Samuel Hirsch, Hegel, and the Legacy of Ethical Monotheism

Until 1st March enjoy free access to Robert Erlewine’s full article, ‘Samuel Hirsch, Hegel, and the Legacy of Ethical Monotheism’, published in Vol. 133 Issue 1Harvard Theological Review.

 

In recent years, the study of modern Jewish thought has increasingly migrated out of departments of philosophy into those of religious studies. As might be expected, this disciplinary shift has brought some methodological changes.

Scholars of modern Jewish thought are devoting more attention to the ways that philosophical discourse has functioned in the modern West, and less to whether specific claims are tenable or whether certain lines of thought are coherent. Rather than assessing the viability of arguments, the scholar of modern Jewish thought is increasingly focusing upon the manner in which these arguments situate Jews and Judaism with regard to other religious traditions and to the highly fraught notion of “the West.”

Ethical monotheism is a prominent tradition in modern Jewish thought—most notably, but not exclusively, in thinkers associated with Reform Judaism—that insists upon the universal significance of Judaism by means of emphasizing its relationship to morality and social justice.

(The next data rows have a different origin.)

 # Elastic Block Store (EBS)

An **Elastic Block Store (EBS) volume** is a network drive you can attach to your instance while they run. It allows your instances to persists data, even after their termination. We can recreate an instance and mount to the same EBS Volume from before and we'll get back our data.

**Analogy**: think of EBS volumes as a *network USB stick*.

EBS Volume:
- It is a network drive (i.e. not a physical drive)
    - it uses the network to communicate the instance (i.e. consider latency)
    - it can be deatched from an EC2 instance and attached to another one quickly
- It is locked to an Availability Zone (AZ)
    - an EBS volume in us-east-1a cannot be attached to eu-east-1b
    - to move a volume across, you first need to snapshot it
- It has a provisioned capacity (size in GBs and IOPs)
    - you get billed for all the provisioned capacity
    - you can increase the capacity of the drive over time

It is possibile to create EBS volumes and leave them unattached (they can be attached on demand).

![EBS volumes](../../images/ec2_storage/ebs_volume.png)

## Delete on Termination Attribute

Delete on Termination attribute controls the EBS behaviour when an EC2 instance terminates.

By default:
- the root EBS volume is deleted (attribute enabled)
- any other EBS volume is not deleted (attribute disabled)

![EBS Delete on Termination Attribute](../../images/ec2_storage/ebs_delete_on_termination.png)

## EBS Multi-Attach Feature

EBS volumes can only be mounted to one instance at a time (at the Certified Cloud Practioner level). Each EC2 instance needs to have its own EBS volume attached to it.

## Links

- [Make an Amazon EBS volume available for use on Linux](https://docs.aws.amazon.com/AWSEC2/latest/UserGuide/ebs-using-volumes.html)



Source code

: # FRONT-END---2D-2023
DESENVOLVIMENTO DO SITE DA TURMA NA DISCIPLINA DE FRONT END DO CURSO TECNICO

Ethical monotheism has many detractors who dismiss it as nothing more than an assimilationist move whereby Judaism is reconfigured so as to be more easily integrated into Christian society.

 

In my essay, I neither defend nor critique ethical monotheism. I merely seek to show that this familiar narrative about ethical monotheism fails to grasp its complexity and the means by which it hopes to situate Judaism in modernity. I do this by presenting one instance of ethical monotheism as a response to the philosophical system of G. W. F. Hegel, who treated all extant religions—including Judaism—as part of a developmental continuum whose culmination and fulfillment is to be found in Protestant Christianity.

Samuel Hirsch’s Die Religionsphilosophie der Juden [The Religious Philosophy of the Jews], published in 1842, blazed, I argue, the trail upon which subsequent—and better known—works of ethical monotheism tread. Rather than a developmental account of an all-encompassing category of religion as such, Hirsch presents religion as riven by a series of overlapping dichotomies: active vs. passive, true vs. false, moral vs. immoral, and monotheism vs. paganism.

 

Judaism corresponds to the privileged first term of each opposition, while the so-called “world religions” embody the deficient second term. Christianity, on Hirsch’s narrative, is demoted to a paganized monotheism: a necessary bridge between Judaism and the paganism of the world religions, but certainly not the culmination of human thinking about God or religion.

Rather than a meek strategy of assimilation and accommodation, ethical monotheism has been a form of Jewish triumphalism. Hirsch’s Religionsphilosophie is an attempt simultaneously to appropriate and critique Hegel’s thought in order to claim a unique, enduring, and universal significance for Judaism for the modern world. Those who dismiss ethical monotheism would do well to learn its history.